MISSION CONTROL CENTER (Korolev), August 3 (RIA Novosti) - The ISS crew composed of Gennadi Padalaka of Russia and Michael Fincke of the United States was so active in the extravehicular activities (EVA) that caused dynamic disturbance, which, in turn, led to short-term disorientation of the station on the orbit, said ISS Flight Director Vladimir Soloviev right after they completed the EVA.

According to him, the U.S. astronaut and the Russian cosmonaut worked so intensively that produced extra disturbance of the station's hull, which preliminary stopped the gyrodynes, ensuring the ISS orientation. "The U.S. and Russian Mission Control Center's experts are looking into the reasons why these disturbances were growing following an avalanche pattern, we have never experienced anything of the sort", said Mr. Soloviev.
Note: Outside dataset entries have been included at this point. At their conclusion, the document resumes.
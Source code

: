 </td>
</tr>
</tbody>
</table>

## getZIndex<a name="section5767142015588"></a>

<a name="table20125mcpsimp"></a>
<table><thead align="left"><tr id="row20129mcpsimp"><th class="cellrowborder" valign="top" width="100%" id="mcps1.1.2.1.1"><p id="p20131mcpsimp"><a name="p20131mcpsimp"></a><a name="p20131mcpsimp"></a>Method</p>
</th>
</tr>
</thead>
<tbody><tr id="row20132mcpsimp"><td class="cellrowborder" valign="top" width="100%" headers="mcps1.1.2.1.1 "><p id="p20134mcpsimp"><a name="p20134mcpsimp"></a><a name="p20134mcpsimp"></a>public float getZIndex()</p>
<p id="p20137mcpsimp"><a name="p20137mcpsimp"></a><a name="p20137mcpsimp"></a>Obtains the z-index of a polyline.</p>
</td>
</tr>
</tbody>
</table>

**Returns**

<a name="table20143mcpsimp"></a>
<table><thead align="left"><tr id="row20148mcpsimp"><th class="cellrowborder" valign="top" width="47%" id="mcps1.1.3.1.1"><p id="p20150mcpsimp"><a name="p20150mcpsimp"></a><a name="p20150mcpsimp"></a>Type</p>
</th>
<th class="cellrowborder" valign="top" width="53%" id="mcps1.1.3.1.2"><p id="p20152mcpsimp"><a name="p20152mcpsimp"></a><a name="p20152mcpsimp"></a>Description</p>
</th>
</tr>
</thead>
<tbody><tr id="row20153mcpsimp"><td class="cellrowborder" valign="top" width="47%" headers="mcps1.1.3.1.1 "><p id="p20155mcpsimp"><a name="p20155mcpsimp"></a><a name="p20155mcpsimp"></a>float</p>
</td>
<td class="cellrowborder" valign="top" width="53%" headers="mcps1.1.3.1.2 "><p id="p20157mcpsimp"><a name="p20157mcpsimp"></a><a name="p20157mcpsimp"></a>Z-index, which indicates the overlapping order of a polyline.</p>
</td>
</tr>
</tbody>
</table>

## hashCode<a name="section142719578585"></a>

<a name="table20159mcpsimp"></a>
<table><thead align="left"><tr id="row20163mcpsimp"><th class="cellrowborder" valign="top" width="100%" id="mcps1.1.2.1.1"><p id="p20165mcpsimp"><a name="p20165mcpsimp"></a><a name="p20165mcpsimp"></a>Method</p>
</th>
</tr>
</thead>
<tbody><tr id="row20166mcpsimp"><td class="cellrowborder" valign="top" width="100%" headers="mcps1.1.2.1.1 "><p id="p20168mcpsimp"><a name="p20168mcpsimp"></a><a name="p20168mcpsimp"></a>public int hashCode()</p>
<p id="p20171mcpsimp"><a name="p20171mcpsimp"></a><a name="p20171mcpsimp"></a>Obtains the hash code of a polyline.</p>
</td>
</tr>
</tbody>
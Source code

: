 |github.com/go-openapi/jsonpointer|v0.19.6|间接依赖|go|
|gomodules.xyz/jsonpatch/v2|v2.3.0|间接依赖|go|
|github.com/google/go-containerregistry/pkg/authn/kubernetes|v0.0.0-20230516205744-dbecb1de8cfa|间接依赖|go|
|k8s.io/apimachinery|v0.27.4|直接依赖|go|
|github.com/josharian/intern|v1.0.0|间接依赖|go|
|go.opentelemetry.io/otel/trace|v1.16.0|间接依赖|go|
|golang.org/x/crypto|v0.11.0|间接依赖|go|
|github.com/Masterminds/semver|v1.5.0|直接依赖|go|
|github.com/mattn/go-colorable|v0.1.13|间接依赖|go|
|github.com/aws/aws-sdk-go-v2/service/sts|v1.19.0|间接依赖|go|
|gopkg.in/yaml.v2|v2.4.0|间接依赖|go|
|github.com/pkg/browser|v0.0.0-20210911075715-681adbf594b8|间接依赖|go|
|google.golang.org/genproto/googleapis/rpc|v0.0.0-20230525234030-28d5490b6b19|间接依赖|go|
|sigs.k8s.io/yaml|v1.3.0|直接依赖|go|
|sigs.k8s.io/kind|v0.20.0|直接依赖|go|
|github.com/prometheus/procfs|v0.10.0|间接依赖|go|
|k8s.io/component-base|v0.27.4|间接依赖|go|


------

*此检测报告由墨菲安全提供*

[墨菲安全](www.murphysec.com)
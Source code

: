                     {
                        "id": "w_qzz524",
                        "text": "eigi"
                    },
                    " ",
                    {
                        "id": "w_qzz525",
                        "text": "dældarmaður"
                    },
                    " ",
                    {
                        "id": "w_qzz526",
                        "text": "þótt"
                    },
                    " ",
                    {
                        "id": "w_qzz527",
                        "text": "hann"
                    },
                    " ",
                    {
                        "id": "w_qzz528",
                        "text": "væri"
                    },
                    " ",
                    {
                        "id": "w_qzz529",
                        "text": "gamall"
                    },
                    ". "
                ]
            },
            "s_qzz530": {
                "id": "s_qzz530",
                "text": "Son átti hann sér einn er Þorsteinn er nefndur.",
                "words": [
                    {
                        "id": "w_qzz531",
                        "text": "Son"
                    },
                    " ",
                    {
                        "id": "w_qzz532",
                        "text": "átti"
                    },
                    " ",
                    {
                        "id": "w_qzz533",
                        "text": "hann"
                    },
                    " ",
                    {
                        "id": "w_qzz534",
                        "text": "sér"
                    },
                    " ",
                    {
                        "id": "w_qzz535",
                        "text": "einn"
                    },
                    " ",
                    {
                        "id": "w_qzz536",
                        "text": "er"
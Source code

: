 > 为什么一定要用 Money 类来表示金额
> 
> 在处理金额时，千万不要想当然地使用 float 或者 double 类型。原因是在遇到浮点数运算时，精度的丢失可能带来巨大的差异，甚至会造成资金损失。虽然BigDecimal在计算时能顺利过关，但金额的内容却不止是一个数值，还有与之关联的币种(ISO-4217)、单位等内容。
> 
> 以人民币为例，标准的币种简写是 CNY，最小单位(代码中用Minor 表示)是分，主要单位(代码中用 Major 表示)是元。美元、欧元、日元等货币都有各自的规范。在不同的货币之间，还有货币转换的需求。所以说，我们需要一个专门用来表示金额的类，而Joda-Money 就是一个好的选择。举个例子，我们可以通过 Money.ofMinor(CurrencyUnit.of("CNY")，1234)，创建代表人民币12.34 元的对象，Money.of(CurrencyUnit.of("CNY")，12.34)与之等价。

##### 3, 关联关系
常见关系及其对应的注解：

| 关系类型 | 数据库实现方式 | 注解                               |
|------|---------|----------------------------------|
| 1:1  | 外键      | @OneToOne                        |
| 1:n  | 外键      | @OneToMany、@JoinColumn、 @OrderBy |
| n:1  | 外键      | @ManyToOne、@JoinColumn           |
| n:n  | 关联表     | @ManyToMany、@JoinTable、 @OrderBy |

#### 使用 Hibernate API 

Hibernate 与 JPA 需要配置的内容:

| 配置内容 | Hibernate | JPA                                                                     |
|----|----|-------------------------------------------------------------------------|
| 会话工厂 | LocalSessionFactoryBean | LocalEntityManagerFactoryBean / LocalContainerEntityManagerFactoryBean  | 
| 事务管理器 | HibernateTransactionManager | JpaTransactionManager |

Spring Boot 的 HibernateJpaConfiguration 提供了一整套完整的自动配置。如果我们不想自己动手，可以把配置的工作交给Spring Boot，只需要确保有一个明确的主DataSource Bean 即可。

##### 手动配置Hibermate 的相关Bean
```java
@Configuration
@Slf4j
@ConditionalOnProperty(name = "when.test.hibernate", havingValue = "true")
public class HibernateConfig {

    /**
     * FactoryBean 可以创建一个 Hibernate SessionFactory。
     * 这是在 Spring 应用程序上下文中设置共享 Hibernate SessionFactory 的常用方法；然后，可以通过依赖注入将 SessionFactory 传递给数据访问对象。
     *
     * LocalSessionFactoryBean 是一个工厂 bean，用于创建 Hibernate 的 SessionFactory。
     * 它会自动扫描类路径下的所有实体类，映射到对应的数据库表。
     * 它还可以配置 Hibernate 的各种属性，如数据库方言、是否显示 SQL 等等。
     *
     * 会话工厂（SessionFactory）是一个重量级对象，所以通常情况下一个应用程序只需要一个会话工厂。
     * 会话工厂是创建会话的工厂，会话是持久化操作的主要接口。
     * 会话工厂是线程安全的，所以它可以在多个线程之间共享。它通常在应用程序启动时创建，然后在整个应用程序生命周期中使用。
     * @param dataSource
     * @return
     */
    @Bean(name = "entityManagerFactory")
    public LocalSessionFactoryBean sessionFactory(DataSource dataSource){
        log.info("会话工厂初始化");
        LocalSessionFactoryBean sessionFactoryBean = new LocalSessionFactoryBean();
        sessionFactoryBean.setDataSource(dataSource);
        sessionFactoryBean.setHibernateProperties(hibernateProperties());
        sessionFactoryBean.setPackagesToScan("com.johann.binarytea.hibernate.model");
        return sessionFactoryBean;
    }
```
He pointed out that all space systems on the ISS had rather simple design. "The systems consist of three elements - sensors, logic units and drives. As soon as the sensors detect accumulation of angular momentum, the logic unit commands the gyroscopes to counteract, they can do it until a certain moment, but then get saturated, which led to the short-term disorientation of the station on the orbit", explained the expert.

At the same time, according to Mr. Soloviev, the Mission Control Center is satisfied with the crew's work. "They experienced problems with communications and the gyroscopes, but despite all this, they accomplished all scheduled EVA ahead of time, having spent four and a half hours instead of planned six hours", Mr. Soloviev pointed out. "All this gives certain grounds for optimism, so for September 3 we plan to perform next EVA", concluded Vladimir Soloviev.

The crew managed to fit the Zvezda module with laser reflectors and a new radio link antenna for docking the new European cargo spacecraft Jules Verne, and replace some elements of the extravehicular scientific equipment and the cable of the malfunctioning camera to be installed by the Russian crew commander and U.S. onboard engineer Michael Fincke during the next EVA.

The next Russian cargo spacecraft Progress M-50 will be launched to the station on August 11 from Baikonur and docked on August 14. The spacecraft will carry parcels for the crew, foodstuffs, water, spare parts and some of the freights intended for the tenth main expedition, which will start for the ISS on October 9.

The expedition will be made up of the current crew's backup cosmonauts Salizhan Sharipov of Russia and Leroy Ciao of the United States. They may be accompanied for a week by either a tourist, whose candidacy is being determined by the Federal Space Agency, or the Russian Space Forces' cosmonaut No.1 Yuri Shargin.